10g Table compression: Basics, Examples, Advantages,Uses and Restrictions [ID 753213.1]  

 
  Modified 02-APR-2010     Type BULLETIN     Status PUBLISHED  
       

In this Document
  Purpose
  Scope and Application
  10g Table compression: Basics, Examples, Advantages,Uses and Restrictions
     OVERVIEW OF TABLE COMPRESSION: 
  References


Applies to:

Oracle Server – Enterprise Edition – Version: 10.1.0.2 to 10.2.0.4
Information in this document applies to any platform.
Oracle Server Enterprise Edition – Version: 10.1.0.2 to 10.2.0.4

Purpose

This note provides basic understanding of Table compression with appropriate examples.

Scope and Application

DBA’s interested  in understanding and using Table Compression feature

10g Table compression: Basics, Examples, Advantages,Uses and Restrictions

OVERVIEW OF TABLE COMPRESSION: 

The Oracle Database table compression feature compresses data by eliminating duplicate values in a database block. Compressed data stored in a database block (also known as disk page) is self-contained. That is, all the information needed to re-create the uncompressed data in a block is available within that block. Duplicate values in all the rows and columns in a block are stored once at the beginning of the block, in what is called a symbol table for that block. All occurrences of such values are replaced with a short reference to the symbol table.

With the exception of a symbol table at the beginning, compressed database blocks look very much like regular database blocks. All database features and functions that work on regular database blocks also work on compressed database blocks.

Database objects that can be compressed include tables,materialized views,partitioned tables( some or all partitions can be compressed) .

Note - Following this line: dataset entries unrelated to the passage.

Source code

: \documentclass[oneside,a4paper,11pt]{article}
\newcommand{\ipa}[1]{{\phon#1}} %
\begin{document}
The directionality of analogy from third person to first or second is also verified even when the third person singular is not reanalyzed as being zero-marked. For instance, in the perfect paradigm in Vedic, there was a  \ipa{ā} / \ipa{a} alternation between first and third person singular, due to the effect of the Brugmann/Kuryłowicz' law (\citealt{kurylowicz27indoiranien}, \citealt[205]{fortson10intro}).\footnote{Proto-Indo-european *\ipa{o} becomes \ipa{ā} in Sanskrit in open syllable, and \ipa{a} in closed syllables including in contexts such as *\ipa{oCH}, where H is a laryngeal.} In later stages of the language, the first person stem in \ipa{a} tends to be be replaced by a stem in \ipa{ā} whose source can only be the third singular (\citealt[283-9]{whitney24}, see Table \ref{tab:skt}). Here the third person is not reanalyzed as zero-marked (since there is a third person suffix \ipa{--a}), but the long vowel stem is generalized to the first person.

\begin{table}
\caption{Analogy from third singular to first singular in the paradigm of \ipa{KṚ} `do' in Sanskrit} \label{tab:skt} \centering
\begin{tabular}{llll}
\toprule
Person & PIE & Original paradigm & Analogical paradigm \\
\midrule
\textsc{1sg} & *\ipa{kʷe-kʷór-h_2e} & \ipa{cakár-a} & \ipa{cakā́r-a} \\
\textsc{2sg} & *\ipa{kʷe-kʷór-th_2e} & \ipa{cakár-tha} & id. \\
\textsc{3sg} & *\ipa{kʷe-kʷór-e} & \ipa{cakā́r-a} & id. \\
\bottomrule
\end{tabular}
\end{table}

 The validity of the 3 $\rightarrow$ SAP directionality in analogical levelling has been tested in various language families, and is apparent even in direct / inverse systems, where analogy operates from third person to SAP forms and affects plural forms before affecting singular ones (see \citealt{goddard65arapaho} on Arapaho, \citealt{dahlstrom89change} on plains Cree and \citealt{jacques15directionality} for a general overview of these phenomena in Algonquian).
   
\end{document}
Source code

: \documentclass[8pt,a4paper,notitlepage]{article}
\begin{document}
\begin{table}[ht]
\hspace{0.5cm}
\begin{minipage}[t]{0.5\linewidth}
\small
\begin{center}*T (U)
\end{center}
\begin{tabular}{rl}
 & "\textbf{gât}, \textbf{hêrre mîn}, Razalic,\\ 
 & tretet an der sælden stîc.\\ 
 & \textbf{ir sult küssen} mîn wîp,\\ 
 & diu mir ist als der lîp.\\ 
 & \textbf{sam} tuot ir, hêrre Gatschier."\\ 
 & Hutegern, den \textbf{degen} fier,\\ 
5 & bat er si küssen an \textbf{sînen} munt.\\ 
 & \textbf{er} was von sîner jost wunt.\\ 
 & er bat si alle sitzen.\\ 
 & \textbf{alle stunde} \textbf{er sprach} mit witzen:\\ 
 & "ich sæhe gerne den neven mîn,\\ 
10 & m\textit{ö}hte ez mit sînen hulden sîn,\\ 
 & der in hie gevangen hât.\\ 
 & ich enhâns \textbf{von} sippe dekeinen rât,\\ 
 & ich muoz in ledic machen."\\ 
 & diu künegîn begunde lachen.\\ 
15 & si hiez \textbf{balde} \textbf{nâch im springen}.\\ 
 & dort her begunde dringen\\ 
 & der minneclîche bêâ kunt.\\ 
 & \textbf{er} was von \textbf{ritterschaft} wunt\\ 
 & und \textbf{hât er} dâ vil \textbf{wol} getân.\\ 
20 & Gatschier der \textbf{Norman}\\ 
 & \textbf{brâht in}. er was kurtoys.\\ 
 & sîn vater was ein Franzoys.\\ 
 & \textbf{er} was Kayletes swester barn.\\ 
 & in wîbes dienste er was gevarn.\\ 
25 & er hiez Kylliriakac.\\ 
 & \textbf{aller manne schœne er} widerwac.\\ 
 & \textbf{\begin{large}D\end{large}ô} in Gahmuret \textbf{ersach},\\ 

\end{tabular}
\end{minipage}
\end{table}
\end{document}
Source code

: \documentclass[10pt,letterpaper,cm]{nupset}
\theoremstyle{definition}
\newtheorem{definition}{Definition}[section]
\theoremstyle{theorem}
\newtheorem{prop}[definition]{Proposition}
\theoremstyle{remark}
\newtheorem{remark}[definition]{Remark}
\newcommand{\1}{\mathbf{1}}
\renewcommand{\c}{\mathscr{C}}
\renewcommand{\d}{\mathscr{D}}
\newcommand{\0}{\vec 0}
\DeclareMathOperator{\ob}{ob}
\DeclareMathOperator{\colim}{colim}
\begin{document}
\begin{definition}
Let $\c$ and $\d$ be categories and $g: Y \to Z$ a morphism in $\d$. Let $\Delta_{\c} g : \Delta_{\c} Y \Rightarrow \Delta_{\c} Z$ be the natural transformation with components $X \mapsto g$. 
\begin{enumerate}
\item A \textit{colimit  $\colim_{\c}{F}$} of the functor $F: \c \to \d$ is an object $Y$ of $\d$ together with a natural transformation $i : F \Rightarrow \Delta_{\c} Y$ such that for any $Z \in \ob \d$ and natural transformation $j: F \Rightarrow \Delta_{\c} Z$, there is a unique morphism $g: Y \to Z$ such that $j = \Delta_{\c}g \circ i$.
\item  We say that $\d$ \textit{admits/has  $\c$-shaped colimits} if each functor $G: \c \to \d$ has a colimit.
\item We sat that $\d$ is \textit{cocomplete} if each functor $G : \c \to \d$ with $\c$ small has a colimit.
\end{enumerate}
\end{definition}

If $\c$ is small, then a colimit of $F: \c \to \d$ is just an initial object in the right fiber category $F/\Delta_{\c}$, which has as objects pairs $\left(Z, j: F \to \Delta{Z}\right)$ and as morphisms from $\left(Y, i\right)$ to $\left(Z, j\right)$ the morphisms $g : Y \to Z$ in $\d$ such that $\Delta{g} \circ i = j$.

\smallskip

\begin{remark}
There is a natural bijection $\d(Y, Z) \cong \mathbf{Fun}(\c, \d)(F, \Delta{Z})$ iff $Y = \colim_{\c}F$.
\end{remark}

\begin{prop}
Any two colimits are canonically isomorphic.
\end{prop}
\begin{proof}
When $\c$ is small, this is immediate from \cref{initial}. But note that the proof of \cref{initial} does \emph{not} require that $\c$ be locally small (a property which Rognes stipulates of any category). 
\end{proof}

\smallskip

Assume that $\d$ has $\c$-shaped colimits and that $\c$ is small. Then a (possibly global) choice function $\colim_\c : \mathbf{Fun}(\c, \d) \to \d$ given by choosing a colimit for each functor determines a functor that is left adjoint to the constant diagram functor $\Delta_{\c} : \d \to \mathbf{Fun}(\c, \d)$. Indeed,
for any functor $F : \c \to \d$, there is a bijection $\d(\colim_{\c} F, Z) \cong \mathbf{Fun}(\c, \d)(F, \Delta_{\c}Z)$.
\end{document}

Compression clause can be specified with following options:

1) NOCOMPRESS – The table,partition or materialized view is not compressed. This is the default action when no compression clause is specified.

2) COMPRESS – This option is considered suitable for data warehouse systems. Compression is enabled on the table or partition during direct-path inserts only.

3) COMPRESS FOR DIRECT_LOAD OPERATIONS – This option has the same affect as the simple COMPRESS keyword.

EXAMPLES:

Table compression:

These two examples both enable compression for direct-path insert only on the ‘sales_history’ table:

SQL> CREATE TABLE sales_history ( ... ) COMPRESS FOR DIRECT_LOAD OPERATIONS;

SQL> CREATE TABLE sales_history ( ... ) COMPRESS;
Partition-level compression:

Compression can be enabled or disabled at the partition level
In the following example, all partitions except the northeast partition are compressed.

SQL> CREATE TABLE sales
(saleskey number,
quarter number,
product number,
salesperson number,
amount number(12, 2),
region varchar2(10)) COMPRESS
PARTITION BY LIST (region)
(PARTITION northwest VALUES ('NORTHWEST'),
PARTITION southwest VALUES ('SOUTHWEST'),
PARTITION northeast VALUES ('NORTHEAST') NOCOMPRESS,
PARTITION southeast VALUES ('SOUTHEAST'),
PARTITION western VALUES ('WESTERN'));
–Materialized View compression:

Following example shows Materialized View compression

SQL> create materialized view mv compress as select * from tab1;
SQL> create materialized view mv1 as select * from dba_objects;
Compression attribute for a table can be altered(or for a partition or tablespace), and the change only applies to new data going into that table. As a result, a single table or partition may contain some compressed blocks and some regular blocks. This guarantees that data size will not increase as a result of compression.

DETERMINE IF TABLE IS COMPRESSED:

In the *_TABLES data dictionary views, compressed tables have ENABLED in the COMPRESSION column. For partitioned tables, this column is null, and the COMPRESSION column of the *_TAB_PARTITIONS data dictionary view indicates the partitions that are compressed. In addition, the COMPRESS_FOR column indicates whether the table is compressed FOR ALL OPERATIONS or for DIRECT LOAD ONLY.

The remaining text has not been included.